(Saved data entries)
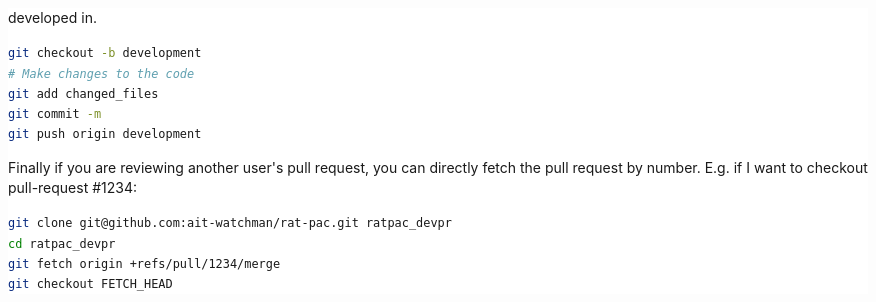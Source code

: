 developed in.
```bash
git checkout -b development
# Make changes to the code
git add changed_files
git commit -m
git push origin development
```
Finally if you are reviewing another user's pull request, you can directly
fetch the pull request by number. E.g. if I want to checkout pull-request #1234:
```bash
git clone git@github.com:ait-watchman/rat-pac.git ratpac_devpr
cd ratpac_devpr
git fetch origin +refs/pull/1234/merge
git checkout FETCH_HEAD
```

• Exercise objective: The string "origin" may appear on lines of the data above; give the number of those lines and nothing more.

• Task response: 2